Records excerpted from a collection
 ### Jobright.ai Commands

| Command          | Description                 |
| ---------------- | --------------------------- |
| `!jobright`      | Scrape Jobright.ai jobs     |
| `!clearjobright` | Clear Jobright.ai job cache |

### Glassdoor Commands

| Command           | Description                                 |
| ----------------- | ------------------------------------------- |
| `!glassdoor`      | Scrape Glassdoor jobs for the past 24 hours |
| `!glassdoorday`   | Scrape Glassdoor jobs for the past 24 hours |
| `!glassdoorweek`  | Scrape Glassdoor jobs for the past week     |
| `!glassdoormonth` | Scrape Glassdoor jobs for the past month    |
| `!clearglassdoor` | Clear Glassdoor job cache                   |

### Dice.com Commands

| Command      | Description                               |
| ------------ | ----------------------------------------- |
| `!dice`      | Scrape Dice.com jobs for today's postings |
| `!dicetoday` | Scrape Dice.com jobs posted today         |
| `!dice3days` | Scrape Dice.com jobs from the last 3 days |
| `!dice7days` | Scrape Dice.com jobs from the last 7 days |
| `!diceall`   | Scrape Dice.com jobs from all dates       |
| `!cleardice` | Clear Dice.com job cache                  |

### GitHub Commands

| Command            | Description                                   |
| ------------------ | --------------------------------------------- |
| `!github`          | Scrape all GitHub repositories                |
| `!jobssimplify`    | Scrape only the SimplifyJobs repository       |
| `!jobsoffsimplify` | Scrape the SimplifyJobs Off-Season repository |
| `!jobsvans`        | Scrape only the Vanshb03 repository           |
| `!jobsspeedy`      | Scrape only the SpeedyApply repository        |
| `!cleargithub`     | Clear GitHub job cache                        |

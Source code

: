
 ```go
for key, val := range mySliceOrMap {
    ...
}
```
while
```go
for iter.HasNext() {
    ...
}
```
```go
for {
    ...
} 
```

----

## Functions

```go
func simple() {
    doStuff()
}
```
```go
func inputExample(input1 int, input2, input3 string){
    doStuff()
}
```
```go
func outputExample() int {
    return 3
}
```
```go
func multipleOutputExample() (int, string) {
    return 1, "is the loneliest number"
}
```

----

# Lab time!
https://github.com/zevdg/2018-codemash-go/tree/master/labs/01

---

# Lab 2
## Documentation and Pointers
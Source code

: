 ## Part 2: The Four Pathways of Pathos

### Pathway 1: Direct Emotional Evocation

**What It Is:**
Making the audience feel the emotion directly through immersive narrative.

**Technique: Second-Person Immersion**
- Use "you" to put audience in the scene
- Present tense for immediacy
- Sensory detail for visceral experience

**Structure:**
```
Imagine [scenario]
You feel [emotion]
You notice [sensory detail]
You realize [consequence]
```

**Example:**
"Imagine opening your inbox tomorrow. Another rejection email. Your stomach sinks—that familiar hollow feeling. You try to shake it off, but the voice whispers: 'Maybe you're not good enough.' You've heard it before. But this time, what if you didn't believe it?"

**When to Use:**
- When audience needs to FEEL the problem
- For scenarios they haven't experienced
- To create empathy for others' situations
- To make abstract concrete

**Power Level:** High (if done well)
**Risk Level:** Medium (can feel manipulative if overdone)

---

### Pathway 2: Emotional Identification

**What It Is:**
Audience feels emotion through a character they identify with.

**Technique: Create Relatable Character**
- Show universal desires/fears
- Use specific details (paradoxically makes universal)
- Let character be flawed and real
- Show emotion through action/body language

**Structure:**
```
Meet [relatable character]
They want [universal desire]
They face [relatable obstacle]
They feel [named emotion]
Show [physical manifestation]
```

* Task directions *
Would you output, from the records above, exactly the run of lines that starts at the line containing "the past week" and ends at the line containing "jobs from all", and only that run?

* Task result *
| `!glassdoorweek`  | Scrape Glassdoor jobs for the past week     |
| `!glassdoormonth` | Scrape Glassdoor jobs for the past month    |
| `!clearglassdoor` | Clear Glassdoor job cache                   |

### Dice.com Commands

| Command      | Description                               |
| ------------ | ----------------------------------------- |
| `!dice`      | Scrape Dice.com jobs for today's postings |
| `!dicetoday` | Scrape Dice.com jobs posted today         |
| `!dice3days` | Scrape Dice.com jobs from the last 3 days |
| `!dice7days` | Scrape Dice.com jobs from the last 7 days |
| `!diceall`   | Scrape Dice.com jobs from all dates       |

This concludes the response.